Material to process:
___

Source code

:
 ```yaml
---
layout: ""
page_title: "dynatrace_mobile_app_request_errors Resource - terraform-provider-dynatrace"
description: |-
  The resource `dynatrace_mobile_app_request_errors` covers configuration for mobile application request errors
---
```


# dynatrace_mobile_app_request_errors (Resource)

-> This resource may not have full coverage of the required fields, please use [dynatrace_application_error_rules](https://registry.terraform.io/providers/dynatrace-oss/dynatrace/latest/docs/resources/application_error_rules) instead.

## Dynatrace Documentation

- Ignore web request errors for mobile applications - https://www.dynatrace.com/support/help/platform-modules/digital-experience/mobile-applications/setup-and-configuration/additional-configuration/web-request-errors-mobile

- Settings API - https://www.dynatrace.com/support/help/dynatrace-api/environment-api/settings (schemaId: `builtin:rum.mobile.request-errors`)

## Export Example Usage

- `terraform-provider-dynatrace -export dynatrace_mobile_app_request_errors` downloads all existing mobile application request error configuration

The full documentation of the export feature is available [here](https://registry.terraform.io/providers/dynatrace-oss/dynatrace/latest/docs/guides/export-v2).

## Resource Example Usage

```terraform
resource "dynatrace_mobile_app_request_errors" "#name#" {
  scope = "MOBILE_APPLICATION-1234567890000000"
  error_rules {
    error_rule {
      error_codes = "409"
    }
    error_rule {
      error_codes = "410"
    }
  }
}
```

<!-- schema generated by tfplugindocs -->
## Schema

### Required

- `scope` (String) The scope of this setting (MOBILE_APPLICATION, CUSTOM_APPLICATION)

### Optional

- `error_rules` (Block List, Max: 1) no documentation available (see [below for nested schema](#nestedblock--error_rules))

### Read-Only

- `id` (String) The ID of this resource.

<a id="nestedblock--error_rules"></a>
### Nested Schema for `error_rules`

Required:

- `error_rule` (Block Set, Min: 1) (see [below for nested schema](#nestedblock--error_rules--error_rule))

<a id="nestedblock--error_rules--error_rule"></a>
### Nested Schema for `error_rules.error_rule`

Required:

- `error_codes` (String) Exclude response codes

___

What needs to be done: Please set down the entire material above exactly as presented.

Result of the task:
Source code

:
 ```yaml
---
layout: ""
page_title: "dynatrace_mobile_app_request_errors Resource - terraform-provider-dynatrace"
description: |-
  The resource `dynatrace_mobile_app_request_errors` covers configuration for mobile application request errors
---
```


# dynatrace_mobile_app_request_errors (Resource)

-> This resource may not have full coverage of the required fields, please use [dynatrace_application_error_rules](https://registry.terraform.io/providers/dynatrace-oss/dynatrace/latest/docs/resources/application_error_rules) instead.

## Dynatrace Documentation

- Ignore web request errors for mobile applications - https://www.dynatrace.com/support/help/platform-modules/digital-experience/mobile-applications/setup-and-configuration/additional-configuration/web-request-errors-mobile

- Settings API - https://www.dynatrace.com/support/help/dynatrace-api/environment-api/settings (schemaId: `builtin:rum.mobile.request-errors`)

## Export Example Usage

- `terraform-provider-dynatrace -export dynatrace_mobile_app_request_errors` downloads all existing mobile application request error configuration

The full documentation of the export feature is available [here](https://registry.terraform.io/providers/dynatrace-oss/dynatrace/latest/docs/guides/export-v2).

## Resource Example Usage

```terraform
resource "dynatrace_mobile_app_request_errors" "#name#" {
  scope = "MOBILE_APPLICATION-1234567890000000"
  error_rules {
    error_rule {
      error_codes = "409"
    }
    error_rule {
      error_codes = "410"
    }
  }
}
```

<!-- schema generated by tfplugindocs -->
## Schema

### Required

- `scope` (String) The scope of this setting (MOBILE_APPLICATION, CUSTOM_APPLICATION)

### Optional

- `error_rules` (Block List, Max: 1) no documentation available (see [below for nested schema](#nestedblock--error_rules))

### Read-Only

- `id` (String) The ID of this resource.

<a id="nestedblock--error_rules"></a>
### Nested Schema for `error_rules`

Required:

- `error_rule` (Block Set, Min: 1) (see [below for nested schema](#nestedblock--error_rules--error_rule))

<a id="nestedblock--error_rules--error_rule"></a>
### Nested Schema for `error_rules.error_rule`

Required:

- `error_codes` (String) Exclude response codes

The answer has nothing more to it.